Original (2×3)      Transposed (3×2)
[1  2  3]           [1  4]
[4  5  6]           [2  5]
                    [3  6]

This operation is fundamental when data is organized by rows but we need to work with columns, or when matrix dimensions need to align for multiplication. In machine learning, transposing allows us to switch between representing each sample as a row and representing each feature as a row, depending on what an algorithm requires:

import Quiver

// Athlete data: rows are athletes, columns are metrics
let athletes = [
    [8.5, 2.1],   // Athlete A: speed, jump height
    [7.2, 2.4],   // Athlete B
    [9.1, 1.9]    // Athlete C
]

// Transpose to get columns as rows
let byMetric = athletes.transposed()
// [[8.5, 7.2, 9.1],   -- all speeds
//  [2.1, 2.4, 1.9]]   -- all jump heights

// Now we can compute per-metric statistics directly
byMetric[0].mean()  // 8.27 average speed
byMetric[1].std()   // 0.21 jump height variability

Building algorithmic intuition

Matrices provide a powerful framework for organizing multi-dimensional data into structured rectangular arrays. The row-column format naturally represents relationships — whether sensor readings over time, feature values across samples, or word counts across documents. This organization enables systematic operations on entire datasets rather than processing individual values one at a time.

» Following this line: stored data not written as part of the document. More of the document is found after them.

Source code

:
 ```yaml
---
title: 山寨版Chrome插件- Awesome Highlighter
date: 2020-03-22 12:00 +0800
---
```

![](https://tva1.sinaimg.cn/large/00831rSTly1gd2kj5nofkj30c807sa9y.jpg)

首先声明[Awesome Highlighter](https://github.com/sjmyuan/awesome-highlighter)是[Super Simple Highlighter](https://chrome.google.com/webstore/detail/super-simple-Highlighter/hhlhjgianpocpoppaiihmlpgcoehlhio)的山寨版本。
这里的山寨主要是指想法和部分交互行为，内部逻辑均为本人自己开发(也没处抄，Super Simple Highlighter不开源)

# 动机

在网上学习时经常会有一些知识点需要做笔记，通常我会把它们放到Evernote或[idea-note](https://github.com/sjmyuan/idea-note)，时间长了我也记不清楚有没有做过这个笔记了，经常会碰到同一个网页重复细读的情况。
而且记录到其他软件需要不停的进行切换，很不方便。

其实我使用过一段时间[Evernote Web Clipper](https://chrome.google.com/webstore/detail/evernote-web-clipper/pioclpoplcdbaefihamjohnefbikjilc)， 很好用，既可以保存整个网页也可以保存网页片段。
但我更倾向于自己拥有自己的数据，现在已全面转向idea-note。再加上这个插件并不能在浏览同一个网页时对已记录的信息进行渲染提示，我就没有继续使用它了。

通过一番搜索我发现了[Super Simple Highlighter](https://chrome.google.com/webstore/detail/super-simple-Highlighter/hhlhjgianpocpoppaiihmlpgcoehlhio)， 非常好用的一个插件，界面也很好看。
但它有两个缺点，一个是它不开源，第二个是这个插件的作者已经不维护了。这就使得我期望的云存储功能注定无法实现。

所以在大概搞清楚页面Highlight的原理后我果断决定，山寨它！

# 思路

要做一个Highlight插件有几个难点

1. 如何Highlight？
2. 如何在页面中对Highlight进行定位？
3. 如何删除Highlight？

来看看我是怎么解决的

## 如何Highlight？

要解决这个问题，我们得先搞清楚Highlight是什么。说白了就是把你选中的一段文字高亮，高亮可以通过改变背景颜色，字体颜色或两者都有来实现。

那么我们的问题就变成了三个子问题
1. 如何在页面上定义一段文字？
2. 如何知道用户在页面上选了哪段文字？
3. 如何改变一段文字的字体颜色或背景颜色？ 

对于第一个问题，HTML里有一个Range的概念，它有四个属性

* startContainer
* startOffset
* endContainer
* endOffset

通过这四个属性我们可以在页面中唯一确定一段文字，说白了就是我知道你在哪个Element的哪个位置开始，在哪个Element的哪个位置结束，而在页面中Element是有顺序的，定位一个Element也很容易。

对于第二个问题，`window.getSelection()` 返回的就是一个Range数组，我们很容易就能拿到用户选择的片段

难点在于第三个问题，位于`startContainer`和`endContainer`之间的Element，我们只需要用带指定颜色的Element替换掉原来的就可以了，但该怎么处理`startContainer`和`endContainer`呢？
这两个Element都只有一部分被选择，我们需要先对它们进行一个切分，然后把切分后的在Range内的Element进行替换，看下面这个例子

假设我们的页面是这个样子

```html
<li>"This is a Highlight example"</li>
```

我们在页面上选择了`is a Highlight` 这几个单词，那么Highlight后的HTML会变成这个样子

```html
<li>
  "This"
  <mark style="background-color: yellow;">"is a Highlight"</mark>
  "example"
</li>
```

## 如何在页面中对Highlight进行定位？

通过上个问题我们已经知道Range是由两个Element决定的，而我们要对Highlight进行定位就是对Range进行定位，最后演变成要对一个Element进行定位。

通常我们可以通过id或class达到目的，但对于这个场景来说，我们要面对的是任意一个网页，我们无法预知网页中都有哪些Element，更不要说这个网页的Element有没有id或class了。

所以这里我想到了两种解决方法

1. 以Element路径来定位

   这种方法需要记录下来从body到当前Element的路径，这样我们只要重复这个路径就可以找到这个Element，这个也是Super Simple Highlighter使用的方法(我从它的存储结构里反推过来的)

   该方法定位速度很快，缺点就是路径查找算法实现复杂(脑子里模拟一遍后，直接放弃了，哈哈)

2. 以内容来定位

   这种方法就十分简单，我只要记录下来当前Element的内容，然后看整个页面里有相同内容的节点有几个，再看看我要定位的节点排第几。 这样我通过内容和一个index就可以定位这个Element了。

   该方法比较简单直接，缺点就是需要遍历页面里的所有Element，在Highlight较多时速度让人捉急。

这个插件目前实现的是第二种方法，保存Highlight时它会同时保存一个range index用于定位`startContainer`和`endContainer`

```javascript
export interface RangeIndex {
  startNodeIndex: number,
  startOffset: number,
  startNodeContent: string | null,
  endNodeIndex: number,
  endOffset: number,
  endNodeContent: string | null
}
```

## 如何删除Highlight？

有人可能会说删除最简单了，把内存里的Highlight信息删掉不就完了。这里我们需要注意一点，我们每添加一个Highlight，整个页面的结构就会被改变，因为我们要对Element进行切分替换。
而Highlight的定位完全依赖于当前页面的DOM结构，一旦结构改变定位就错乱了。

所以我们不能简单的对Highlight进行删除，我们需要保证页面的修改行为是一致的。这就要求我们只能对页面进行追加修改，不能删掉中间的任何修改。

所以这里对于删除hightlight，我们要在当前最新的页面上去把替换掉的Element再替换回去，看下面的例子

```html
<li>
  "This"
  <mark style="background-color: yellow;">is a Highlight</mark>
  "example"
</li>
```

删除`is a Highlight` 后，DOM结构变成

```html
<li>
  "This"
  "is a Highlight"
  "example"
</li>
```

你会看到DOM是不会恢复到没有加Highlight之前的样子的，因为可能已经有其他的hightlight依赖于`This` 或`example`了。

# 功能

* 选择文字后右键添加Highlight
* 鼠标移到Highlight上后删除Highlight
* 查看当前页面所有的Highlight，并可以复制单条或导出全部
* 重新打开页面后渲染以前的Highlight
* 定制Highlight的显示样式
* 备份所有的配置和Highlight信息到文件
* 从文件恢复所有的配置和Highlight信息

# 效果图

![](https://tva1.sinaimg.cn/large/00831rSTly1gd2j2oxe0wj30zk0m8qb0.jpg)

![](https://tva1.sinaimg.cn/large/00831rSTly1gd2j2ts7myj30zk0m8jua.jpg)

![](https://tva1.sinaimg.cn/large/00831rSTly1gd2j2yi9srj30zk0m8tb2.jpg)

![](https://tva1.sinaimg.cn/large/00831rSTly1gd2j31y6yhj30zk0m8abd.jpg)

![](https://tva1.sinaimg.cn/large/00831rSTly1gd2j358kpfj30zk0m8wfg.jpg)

The operations we’ve covered here — creation, reshaping, element-wise arithmetic, broadcasting, and transposing — form the structural foundation for matrices. In Chapter 22, we’ll see how matrix multiplication transforms vectors through space, enabling scaling, rotation, and composition of transformations. Chapter 23 then applies these tools to measure how similar or different data points are, connecting matrix operations directly to recommendation systems and semantic search.